Managing costs within the ACA population will be critical to long-term success, and successful medical-cost management depends upon effective care models. Designing the right care models requires a deep understanding of the utilization dynamics within unique member cohorts and then creating custom interventions that can address their needs.
Step 1: Get to know your members
The first step in adopting a medical cost-management strategy is getting to know your members. A typical ACA population includes a cohort of members whose health and utilization patterns will be similar to Commercial Group Business. However, within the same product set, about 20 to 30 percent of members will pattern more like Medicare members.
In fact, the costliest segment of an ACA population can be even higher than a Medicare Advantage (MA) population. Our analysis indicates that the top 1 percent of highest-risk and acuity members in a typical MA population drives about 10 to 15 percent of total spend; the top 1 percent of an ACA plan can drive a between 20 and 30 percent of total spend.

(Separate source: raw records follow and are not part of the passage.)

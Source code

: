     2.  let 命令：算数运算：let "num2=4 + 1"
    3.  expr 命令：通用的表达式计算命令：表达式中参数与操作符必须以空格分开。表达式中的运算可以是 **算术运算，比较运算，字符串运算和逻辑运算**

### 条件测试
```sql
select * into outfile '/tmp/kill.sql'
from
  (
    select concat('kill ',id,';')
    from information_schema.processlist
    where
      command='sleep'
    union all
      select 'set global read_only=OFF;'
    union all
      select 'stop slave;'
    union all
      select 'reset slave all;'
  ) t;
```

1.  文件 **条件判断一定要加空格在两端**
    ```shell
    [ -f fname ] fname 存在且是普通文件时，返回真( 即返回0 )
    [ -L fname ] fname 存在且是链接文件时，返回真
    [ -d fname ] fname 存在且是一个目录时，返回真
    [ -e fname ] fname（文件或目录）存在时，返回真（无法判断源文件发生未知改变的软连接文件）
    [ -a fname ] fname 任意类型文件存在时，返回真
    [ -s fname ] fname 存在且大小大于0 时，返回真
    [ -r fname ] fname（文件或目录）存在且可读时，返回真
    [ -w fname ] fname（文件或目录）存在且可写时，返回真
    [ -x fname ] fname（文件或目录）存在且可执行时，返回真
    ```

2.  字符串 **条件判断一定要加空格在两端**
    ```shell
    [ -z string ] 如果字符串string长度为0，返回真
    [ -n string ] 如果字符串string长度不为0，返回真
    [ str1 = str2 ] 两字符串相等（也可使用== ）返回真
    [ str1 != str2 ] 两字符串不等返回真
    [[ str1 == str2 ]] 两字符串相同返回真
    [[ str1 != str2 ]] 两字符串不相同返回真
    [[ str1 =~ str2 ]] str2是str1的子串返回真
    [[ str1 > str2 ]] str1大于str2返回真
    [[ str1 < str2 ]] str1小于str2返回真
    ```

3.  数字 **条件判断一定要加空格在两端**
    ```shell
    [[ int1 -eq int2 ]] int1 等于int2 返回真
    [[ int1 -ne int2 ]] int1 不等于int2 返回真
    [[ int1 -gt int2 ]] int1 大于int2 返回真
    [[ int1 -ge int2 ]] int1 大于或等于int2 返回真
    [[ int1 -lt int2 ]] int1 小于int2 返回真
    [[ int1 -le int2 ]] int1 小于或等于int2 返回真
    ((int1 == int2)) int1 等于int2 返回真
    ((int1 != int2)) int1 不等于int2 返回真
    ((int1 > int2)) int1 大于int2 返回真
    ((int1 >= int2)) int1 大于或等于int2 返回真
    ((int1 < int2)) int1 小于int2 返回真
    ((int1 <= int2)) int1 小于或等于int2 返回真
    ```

The ACA population also bears similarities to Medicaid, particularly in regards to low health literacy, higher proportion of behavioral health conditions, and high membership churn. Thirty to 40 percent of ACA members who enroll at the beginning of the year will have left the plan before the end of the year. Members aged 20 to 34 are among those most likely to dis-enroll, and members in Bronze plans are twice as likely to dis-enroll compared to Platinum members.
Some exchange members were previously uninsured, and their understanding of the complexities of health insurance and how to navigate the healthcare delivery environment are nascent. In this way, they bear similarities to the Medicaid population. We also have seen high ER utilization from members who are not used to having access to routine care.
Meanwhile, others within the ACA population are more savvy, having previously carried employer group coverage or navigated the self-insurance process in the pre-ACA Individual market.